### ASSIGNMENT
Give only the number of lines in the records that contain the word "food".

Excerpts from a dataset
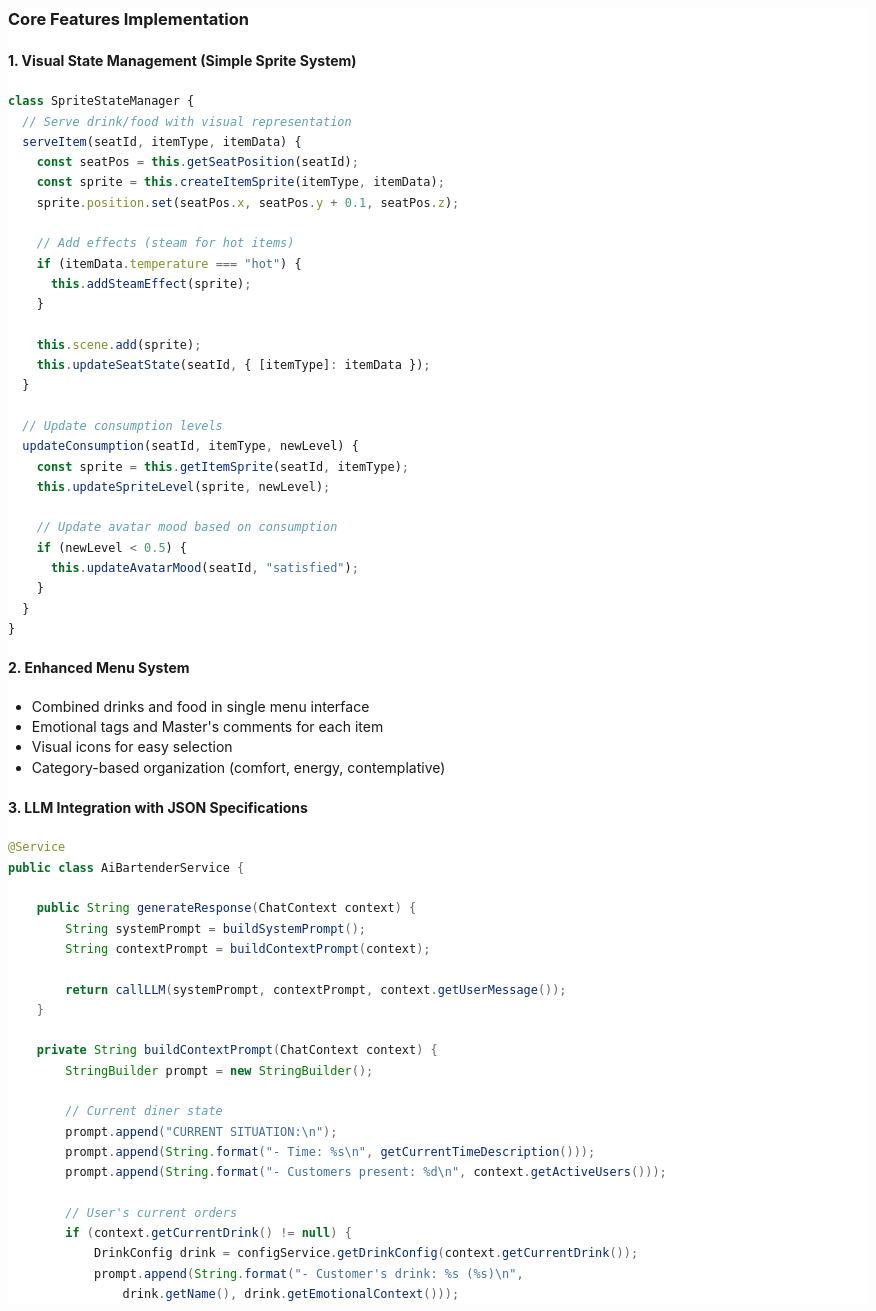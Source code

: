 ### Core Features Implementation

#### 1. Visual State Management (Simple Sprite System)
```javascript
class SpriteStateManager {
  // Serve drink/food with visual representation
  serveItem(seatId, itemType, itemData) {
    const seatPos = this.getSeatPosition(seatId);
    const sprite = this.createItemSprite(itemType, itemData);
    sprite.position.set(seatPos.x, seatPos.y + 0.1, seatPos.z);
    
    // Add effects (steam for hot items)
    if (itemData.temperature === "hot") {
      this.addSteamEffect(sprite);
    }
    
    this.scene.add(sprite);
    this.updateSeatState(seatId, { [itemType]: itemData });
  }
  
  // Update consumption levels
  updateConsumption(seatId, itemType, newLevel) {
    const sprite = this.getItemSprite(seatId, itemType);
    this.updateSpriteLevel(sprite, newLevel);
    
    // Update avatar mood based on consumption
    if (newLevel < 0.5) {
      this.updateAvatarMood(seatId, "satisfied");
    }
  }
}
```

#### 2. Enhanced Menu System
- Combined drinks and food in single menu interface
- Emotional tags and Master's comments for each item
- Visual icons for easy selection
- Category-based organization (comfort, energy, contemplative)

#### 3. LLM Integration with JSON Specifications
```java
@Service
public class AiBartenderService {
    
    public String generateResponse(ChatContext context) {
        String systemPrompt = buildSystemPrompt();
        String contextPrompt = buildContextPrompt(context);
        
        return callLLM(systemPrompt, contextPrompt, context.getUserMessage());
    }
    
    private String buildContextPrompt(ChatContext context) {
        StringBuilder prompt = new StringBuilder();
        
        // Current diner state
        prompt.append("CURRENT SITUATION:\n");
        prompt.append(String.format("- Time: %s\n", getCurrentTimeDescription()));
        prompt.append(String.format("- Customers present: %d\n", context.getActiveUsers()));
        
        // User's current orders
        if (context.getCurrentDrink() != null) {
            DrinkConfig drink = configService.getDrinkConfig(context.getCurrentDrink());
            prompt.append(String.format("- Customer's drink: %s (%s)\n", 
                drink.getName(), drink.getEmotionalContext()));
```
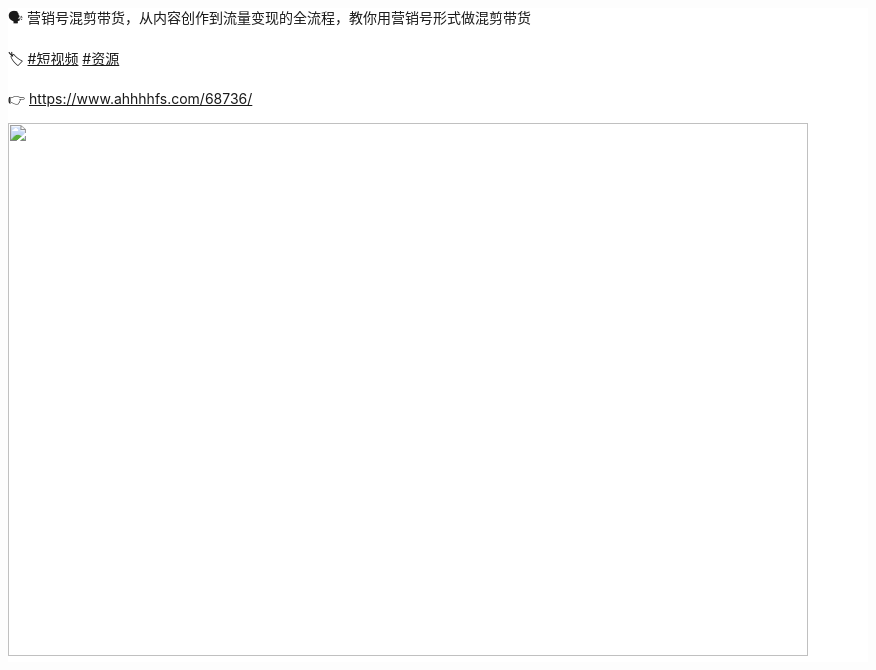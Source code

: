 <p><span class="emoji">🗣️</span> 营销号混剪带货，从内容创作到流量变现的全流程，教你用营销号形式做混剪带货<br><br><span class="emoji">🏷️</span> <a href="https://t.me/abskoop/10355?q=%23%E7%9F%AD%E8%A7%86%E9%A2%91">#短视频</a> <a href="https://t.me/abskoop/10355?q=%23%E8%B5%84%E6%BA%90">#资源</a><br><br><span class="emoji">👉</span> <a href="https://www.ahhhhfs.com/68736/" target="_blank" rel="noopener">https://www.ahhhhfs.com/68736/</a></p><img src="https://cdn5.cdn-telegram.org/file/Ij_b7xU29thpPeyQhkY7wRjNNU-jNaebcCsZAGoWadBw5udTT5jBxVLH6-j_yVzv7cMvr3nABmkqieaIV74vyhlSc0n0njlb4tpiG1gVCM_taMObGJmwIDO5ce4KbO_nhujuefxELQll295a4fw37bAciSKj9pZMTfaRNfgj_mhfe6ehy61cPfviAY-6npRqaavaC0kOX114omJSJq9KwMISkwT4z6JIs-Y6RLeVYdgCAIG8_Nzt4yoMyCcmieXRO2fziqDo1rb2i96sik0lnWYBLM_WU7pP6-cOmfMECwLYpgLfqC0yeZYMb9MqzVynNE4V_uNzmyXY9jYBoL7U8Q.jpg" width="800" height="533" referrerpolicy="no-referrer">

### SOLUTION
2